Task details: Please reproduce exactly the lines from the start of the records through the one containing "IDs. The candidate identity is", and nothing more.

Stored data
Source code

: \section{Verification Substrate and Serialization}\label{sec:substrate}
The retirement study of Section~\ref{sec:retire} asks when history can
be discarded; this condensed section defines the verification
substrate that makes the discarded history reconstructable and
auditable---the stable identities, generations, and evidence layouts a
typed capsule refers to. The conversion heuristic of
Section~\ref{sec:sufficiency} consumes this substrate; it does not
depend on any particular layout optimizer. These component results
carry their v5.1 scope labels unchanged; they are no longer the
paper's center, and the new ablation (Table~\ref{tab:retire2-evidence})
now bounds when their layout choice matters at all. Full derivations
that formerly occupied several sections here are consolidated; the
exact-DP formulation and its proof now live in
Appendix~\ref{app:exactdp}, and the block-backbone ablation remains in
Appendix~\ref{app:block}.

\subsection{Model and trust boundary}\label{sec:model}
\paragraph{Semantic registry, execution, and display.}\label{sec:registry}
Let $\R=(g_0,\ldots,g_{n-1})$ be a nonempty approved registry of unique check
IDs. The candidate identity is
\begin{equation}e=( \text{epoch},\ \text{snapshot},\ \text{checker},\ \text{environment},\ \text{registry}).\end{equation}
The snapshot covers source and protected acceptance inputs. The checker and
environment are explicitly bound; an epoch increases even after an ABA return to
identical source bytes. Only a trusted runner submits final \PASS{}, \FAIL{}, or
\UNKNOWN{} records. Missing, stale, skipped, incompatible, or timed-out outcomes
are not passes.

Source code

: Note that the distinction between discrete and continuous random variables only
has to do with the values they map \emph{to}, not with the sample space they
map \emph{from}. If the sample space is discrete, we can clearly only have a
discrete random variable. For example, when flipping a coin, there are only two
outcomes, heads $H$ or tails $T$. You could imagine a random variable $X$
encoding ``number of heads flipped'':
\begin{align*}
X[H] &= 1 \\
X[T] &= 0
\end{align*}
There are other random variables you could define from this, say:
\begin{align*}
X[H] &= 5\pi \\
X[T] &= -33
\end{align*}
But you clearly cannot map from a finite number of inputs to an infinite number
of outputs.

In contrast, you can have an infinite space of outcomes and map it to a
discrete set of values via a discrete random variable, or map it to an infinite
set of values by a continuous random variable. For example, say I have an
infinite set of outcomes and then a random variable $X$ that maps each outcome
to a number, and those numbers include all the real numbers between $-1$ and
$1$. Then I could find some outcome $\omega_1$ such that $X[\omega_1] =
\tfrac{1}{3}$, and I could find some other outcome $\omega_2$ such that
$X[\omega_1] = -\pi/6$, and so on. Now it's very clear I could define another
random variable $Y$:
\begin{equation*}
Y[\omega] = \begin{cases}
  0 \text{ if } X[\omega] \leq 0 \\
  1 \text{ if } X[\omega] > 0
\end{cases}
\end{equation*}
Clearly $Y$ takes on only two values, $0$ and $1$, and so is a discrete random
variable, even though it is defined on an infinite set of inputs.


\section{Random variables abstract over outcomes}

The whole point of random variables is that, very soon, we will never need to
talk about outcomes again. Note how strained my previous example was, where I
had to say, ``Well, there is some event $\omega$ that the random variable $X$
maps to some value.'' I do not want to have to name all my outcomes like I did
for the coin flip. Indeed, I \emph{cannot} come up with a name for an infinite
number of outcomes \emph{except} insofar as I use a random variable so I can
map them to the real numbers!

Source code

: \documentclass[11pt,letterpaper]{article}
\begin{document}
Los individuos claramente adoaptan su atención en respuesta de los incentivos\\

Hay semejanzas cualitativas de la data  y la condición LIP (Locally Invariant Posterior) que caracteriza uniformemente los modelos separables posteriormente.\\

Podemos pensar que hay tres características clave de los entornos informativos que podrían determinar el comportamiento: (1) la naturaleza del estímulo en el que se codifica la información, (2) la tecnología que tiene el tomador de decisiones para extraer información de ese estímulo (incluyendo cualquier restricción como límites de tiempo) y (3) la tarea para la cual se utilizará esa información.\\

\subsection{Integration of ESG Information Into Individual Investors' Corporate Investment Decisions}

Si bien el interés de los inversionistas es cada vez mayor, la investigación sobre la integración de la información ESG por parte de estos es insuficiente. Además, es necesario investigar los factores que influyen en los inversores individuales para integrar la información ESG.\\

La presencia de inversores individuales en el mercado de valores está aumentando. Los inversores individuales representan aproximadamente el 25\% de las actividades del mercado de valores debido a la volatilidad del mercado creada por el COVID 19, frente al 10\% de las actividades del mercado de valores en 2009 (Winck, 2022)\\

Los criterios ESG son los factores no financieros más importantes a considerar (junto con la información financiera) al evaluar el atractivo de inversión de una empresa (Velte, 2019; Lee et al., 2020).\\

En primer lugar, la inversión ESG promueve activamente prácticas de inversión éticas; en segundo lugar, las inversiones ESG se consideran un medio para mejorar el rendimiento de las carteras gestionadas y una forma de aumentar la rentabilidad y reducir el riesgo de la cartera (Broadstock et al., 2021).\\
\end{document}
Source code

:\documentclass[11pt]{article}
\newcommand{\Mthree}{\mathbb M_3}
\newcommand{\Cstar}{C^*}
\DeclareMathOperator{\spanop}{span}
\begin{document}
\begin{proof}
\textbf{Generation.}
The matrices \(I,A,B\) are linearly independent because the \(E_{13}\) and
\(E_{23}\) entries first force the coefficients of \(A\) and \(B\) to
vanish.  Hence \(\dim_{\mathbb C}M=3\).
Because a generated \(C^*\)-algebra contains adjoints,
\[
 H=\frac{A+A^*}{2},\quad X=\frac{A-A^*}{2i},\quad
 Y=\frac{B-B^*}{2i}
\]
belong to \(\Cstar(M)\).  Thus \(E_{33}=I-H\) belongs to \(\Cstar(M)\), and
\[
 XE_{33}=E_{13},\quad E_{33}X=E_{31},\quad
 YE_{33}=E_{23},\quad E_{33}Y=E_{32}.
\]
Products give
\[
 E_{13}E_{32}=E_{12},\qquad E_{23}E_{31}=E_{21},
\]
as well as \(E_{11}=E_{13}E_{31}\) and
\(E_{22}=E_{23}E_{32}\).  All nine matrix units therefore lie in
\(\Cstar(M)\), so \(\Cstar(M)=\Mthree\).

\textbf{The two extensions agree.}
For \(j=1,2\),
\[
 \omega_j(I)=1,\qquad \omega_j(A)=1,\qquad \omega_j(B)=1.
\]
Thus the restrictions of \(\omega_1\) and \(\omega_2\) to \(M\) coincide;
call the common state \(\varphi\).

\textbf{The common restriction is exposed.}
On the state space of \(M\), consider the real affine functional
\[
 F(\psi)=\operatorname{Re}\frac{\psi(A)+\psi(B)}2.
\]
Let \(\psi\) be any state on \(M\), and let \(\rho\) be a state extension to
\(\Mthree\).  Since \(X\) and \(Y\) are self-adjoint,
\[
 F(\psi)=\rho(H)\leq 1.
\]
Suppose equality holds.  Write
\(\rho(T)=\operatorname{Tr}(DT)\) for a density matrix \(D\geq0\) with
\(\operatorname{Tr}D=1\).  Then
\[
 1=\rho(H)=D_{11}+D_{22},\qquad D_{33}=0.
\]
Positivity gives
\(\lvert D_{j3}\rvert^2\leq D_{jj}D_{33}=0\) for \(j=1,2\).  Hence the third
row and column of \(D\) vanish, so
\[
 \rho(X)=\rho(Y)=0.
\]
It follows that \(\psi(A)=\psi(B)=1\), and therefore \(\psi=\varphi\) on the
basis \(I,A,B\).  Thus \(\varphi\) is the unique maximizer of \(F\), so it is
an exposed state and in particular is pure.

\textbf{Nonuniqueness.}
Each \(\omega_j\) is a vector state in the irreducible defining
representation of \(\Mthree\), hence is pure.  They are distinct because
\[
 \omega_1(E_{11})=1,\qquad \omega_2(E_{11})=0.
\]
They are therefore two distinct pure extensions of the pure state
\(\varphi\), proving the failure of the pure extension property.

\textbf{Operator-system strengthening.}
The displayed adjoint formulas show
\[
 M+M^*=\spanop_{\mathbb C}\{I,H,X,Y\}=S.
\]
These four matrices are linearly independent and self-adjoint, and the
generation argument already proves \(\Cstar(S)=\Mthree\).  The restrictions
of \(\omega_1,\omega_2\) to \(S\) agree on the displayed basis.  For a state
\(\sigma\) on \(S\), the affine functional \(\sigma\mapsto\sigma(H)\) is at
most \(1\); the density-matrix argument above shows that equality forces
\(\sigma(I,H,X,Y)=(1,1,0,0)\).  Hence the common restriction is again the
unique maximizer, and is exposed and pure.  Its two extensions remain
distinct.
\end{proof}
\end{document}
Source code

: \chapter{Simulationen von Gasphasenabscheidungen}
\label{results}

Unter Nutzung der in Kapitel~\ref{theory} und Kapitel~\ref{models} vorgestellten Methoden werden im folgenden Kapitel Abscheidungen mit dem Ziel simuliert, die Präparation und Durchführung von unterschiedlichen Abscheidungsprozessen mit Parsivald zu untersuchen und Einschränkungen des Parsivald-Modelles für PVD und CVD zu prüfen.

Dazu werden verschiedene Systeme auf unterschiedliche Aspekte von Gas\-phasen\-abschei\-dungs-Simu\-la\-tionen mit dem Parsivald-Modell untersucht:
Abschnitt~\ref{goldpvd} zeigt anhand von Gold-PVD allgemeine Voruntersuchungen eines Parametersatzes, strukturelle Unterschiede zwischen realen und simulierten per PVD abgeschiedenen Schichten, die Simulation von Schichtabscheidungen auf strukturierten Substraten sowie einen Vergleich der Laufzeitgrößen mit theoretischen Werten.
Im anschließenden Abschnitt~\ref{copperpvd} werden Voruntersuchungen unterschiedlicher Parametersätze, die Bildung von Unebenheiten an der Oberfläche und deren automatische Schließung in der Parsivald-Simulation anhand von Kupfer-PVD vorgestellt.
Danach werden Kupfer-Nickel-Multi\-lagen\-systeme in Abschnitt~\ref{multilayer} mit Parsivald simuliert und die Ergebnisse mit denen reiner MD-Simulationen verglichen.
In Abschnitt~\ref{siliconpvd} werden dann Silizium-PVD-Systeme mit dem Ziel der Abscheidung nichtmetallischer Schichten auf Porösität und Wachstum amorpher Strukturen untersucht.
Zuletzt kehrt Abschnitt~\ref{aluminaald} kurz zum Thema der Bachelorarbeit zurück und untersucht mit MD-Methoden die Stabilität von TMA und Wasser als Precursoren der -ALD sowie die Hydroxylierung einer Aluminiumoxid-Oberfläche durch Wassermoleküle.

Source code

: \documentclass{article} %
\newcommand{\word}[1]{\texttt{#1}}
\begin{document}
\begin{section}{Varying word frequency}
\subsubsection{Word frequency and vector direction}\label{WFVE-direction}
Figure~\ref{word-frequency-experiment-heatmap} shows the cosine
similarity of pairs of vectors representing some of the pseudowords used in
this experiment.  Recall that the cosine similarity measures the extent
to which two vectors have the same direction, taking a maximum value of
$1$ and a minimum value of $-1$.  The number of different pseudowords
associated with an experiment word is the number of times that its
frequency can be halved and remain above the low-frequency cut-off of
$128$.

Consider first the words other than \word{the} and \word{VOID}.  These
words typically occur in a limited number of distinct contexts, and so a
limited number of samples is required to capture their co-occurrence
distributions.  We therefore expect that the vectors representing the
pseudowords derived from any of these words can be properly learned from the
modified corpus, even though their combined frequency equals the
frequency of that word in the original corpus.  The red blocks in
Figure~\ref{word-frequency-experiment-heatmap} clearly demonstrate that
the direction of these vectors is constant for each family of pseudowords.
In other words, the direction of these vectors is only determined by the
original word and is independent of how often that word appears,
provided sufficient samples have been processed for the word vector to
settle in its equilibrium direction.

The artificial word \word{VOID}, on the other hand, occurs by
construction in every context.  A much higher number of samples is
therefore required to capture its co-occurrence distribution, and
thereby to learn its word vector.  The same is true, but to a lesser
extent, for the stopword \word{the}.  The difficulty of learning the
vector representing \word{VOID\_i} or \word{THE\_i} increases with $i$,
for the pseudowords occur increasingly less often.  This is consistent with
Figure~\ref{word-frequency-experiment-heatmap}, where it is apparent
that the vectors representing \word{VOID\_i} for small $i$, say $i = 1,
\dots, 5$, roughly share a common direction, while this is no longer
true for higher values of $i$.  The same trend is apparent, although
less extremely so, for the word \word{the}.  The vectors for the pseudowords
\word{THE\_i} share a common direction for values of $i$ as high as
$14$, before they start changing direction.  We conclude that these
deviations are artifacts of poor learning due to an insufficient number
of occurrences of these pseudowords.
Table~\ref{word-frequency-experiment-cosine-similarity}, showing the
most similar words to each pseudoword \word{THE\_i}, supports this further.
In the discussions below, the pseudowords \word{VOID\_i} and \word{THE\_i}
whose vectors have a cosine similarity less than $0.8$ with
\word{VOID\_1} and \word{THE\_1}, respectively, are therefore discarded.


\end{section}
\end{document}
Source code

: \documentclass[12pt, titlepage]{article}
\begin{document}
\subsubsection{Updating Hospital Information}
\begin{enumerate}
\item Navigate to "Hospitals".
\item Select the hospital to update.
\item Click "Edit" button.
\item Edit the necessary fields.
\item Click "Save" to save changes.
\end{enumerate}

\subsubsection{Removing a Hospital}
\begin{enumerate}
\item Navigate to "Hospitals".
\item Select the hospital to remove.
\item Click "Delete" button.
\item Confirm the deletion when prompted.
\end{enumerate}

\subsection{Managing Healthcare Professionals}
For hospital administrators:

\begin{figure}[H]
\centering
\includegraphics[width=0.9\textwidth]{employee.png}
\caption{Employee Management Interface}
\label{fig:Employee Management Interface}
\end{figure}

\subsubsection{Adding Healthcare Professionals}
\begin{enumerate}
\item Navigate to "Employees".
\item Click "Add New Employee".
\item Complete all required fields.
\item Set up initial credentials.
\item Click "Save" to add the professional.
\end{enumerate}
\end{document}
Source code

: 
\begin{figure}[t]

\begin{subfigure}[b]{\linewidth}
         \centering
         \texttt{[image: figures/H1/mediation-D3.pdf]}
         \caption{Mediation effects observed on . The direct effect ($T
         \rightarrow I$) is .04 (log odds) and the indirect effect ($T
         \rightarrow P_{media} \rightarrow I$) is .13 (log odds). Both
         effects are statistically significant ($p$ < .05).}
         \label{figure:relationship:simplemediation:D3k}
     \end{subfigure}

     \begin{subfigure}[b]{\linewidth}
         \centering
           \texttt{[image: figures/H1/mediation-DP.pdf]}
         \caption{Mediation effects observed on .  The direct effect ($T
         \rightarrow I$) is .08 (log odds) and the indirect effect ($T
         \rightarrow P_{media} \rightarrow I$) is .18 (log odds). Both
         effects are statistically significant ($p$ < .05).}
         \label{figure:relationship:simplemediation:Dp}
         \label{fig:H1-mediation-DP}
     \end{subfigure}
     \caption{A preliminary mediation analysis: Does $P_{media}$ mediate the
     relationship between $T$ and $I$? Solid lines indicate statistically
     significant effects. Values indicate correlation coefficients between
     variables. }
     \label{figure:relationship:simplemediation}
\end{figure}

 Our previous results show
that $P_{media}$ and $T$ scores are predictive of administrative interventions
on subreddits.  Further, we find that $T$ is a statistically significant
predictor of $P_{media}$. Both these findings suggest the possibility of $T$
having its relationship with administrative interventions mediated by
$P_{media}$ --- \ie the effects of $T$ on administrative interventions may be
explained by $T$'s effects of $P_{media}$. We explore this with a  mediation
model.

Your solution:
Source code

: \section{Verification Substrate and Serialization}\label{sec:substrate}
The retirement study of Section~\ref{sec:retire} asks when history can
be discarded; this condensed section defines the verification
substrate that makes the discarded history reconstructable and
auditable---the stable identities, generations, and evidence layouts a
typed capsule refers to. The conversion heuristic of
Section~\ref{sec:sufficiency} consumes this substrate; it does not
depend on any particular layout optimizer. These component results
carry their v5.1 scope labels unchanged; they are no longer the
paper's center, and the new ablation (Table~\ref{tab:retire2-evidence})
now bounds when their layout choice matters at all. Full derivations
that formerly occupied several sections here are consolidated; the
exact-DP formulation and its proof now live in
Appendix~\ref{app:exactdp}, and the block-backbone ablation remains in
Appendix~\ref{app:block}.

\subsection{Model and trust boundary}\label{sec:model}
\paragraph{Semantic registry, execution, and display.}\label{sec:registry}
Let $\R=(g_0,\ldots,g_{n-1})$ be a nonempty approved registry of unique check
IDs. The candidate identity is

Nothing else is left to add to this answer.